Isolamento e perdas na rotina ribeirinha
O problema, que se repete e se intensifica no período de estiagem, tornou a navegação praticamente impossível. O nível da maré não sobe o suficiente e, com o canal estreito, as embarcações não conseguem passar. Vídeos feitos pelos próprios moradores mostram áreas que antes eram cobertas pelo rio e agora se transformaram em lamaçais e vegetação. Em uma das gravações, é possível ver um residente caminhando com uma mala pela lama até alcançar um ponto navegável.
Atualmente, apenas barcos muito pequenos, como as "rabetas", conseguem se aproximar, e apenas durante o breve período da maré alta. Na maré baixa, nada passa. As comunidades diretamente afetadas incluem Ponta da Esperança, Capinal, Arraio, Livramento, Ilha das Marrequinhas, Equador, Campos do Jordão, Maranata, Igaçaba, Ponta do Bailique, Igarapé do Meio, Franquinho, Macedônia, Progresso e Freguesia.
Zeth Serges, moradora da comunidade do Livramento, a área mais crítica onde a seca já se estende por seis quilômetros, participou do mutirão de abertura do canal em outubro do ano passado. Ela relata cenas dramáticas de abastecimento interrompido. "Já vi famílias com caixas de peixe que não conseguiam passar. Às vezes, precisam deixar tudo na praia. O mesmo acontece com barcos cheios de melancia ou banana, que ficam presos e não chegam a Macapá", contou.
Resposta do poder público e ações emergenciais
O secretário de Transportes do Amapá, Marcos Jucá, informou que o governo atua no local desde o ano passado. Ele afirmou que o fenômeno de assoreamento em tal escala nunca havia sido registrado no Bailique, o que demandou um estudo técnico prévio. A dragagem propriamente dita começou em junho de 2025, com um investimento de R$ 9 milhões do Governo Federal.

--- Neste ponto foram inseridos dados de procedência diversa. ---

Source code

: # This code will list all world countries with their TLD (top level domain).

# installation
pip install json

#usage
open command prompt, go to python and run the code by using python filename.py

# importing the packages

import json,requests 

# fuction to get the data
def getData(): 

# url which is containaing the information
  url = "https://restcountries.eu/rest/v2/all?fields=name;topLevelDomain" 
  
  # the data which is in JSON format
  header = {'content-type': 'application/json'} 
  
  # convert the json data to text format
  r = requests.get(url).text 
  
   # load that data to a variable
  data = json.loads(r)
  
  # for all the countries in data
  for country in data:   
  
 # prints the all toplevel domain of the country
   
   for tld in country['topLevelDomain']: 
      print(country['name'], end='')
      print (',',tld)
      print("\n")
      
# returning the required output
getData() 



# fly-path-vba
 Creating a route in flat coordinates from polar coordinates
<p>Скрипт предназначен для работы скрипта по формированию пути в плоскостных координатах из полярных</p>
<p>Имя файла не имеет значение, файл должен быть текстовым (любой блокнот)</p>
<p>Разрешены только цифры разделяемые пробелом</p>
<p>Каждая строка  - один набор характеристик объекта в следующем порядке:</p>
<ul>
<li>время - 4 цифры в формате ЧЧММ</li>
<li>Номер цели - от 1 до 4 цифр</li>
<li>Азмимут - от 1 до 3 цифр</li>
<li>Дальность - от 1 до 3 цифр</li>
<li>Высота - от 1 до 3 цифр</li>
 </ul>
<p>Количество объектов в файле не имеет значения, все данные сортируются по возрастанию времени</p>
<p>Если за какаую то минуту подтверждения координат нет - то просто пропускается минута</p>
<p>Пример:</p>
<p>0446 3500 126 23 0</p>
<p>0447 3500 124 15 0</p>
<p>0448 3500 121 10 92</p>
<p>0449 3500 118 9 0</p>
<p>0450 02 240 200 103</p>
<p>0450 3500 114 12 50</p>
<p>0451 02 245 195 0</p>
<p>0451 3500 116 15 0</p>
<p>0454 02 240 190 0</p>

O assoreamento atinge uma extensão de 11 quilômetros. Até o momento, cinco quilômetros já foram dragados, no trecho entre Arraio e Livramento. As equipes agora avançam em direção ao Igarapé Grande, com um quilômetro concluído nessa nova frente. "Podemos terminar em três meses, mas não sabemos como o material vai se mover no próximo inverno. Hoje só barcos pequenos passam na maré alta. Na baixa, nada passa. Usamos uma escavadeira anfíbia e uma draga para abrir o canal", explicou Jucá.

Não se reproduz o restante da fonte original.